══ Extracted entries
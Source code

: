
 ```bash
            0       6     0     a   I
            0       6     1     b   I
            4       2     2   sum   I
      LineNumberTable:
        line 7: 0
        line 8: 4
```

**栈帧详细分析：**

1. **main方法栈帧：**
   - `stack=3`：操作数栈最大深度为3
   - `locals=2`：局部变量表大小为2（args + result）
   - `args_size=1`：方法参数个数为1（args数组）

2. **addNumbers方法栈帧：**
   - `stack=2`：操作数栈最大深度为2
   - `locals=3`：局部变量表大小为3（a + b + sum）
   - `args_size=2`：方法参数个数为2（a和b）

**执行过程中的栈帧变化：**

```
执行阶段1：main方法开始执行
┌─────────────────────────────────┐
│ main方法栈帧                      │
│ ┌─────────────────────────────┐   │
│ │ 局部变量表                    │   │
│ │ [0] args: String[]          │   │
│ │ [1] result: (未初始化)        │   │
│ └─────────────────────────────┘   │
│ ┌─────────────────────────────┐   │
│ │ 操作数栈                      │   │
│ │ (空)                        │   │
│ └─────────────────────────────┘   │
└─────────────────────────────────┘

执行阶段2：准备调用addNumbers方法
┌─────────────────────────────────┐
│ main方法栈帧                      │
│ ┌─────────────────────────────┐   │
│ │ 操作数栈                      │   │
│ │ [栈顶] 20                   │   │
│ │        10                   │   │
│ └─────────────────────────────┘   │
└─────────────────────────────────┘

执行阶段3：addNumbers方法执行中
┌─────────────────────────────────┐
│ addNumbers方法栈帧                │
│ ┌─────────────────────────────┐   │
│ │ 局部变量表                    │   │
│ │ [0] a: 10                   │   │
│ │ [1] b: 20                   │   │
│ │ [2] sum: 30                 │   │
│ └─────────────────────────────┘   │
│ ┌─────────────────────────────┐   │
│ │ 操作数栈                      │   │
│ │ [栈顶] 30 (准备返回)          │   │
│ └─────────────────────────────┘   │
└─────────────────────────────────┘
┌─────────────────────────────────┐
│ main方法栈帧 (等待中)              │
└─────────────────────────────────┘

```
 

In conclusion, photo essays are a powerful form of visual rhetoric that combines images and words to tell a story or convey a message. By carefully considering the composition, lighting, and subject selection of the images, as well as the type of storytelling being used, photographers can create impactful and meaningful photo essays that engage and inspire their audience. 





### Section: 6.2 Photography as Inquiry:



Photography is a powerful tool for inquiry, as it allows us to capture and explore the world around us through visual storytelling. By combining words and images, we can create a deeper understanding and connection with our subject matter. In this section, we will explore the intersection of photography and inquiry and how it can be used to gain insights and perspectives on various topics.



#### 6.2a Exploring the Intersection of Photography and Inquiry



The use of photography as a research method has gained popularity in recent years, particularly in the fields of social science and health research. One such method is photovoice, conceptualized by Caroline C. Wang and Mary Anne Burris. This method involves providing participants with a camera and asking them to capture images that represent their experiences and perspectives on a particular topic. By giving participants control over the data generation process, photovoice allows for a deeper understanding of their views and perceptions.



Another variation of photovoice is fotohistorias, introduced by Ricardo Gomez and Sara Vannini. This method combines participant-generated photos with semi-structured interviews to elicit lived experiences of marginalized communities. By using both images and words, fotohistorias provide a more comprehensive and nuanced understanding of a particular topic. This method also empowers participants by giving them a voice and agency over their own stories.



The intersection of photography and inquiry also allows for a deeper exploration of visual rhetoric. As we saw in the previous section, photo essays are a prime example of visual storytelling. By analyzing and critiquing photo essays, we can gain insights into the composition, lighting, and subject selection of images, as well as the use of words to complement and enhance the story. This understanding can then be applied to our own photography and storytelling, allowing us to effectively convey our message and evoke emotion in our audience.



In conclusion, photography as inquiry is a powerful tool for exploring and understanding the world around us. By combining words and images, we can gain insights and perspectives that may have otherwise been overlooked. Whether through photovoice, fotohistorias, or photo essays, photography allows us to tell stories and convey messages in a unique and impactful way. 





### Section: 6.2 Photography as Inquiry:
════
**Problem to solve**
Return a copy of every line in the records that includes the string "also".

**Finished task**
Another variation of photovoice is fotohistorias, introduced by Ricardo Gomez and Sara Vannini. This method combines participant-generated photos with semi-structured interviews to elicit lived experiences of marginalized communities. By using both images and words, fotohistorias provide a more comprehensive and nuanced understanding of a particular topic. This method also empowers participants by giving them a voice and agency over their own stories.
The intersection of photography and inquiry also allows for a deeper exploration of visual rhetoric. As we saw in the previous section, photo essays are a prime example of visual storytelling. By analyzing and critiquing photo essays, we can gain insights into the composition, lighting, and subject selection of images, as well as the use of words to complement and enhance the story. This understanding can then be applied to our own photography and storytelling, allowing us to effectively convey our message and evoke emotion in our audience.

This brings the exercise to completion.